* _Task prompt_: Take the line with "sind relativ alt" and all lines after it, through the end of the records below, and repeat them exactly.

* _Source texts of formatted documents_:
--------

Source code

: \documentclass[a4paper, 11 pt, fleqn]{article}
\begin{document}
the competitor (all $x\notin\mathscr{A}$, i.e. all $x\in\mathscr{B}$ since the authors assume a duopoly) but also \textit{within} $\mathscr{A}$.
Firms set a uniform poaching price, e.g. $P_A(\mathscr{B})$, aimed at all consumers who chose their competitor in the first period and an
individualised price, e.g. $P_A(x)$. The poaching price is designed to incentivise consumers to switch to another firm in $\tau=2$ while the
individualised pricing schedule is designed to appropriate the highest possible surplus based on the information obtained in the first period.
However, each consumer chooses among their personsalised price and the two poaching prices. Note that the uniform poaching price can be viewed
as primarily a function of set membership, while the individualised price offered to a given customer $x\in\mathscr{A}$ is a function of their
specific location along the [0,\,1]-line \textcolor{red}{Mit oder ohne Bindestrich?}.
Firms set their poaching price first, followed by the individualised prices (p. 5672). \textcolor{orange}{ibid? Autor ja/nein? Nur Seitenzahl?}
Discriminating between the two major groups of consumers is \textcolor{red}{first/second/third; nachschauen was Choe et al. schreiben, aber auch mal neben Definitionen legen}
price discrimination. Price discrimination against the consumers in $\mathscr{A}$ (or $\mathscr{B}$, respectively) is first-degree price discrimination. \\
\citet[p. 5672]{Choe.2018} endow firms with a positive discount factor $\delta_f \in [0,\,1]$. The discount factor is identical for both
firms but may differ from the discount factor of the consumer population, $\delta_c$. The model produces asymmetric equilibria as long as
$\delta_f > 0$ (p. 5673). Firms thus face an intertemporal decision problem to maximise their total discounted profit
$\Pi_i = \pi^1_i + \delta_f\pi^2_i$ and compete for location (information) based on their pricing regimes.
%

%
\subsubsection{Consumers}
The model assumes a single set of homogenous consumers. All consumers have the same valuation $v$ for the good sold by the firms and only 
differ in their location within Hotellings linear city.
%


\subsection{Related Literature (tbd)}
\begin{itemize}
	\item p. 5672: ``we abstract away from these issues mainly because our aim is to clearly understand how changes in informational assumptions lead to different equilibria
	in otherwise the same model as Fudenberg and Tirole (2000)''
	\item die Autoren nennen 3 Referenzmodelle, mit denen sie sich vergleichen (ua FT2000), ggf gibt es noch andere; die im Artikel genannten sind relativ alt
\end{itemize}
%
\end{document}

--------

* _Finished task_:
	\item die Autoren nennen 3 Referenzmodelle, mit denen sie sich vergleichen (ua FT2000), ggf gibt es noch andere; die im Artikel genannten sind relativ alt
\end{itemize}
%
\end{document}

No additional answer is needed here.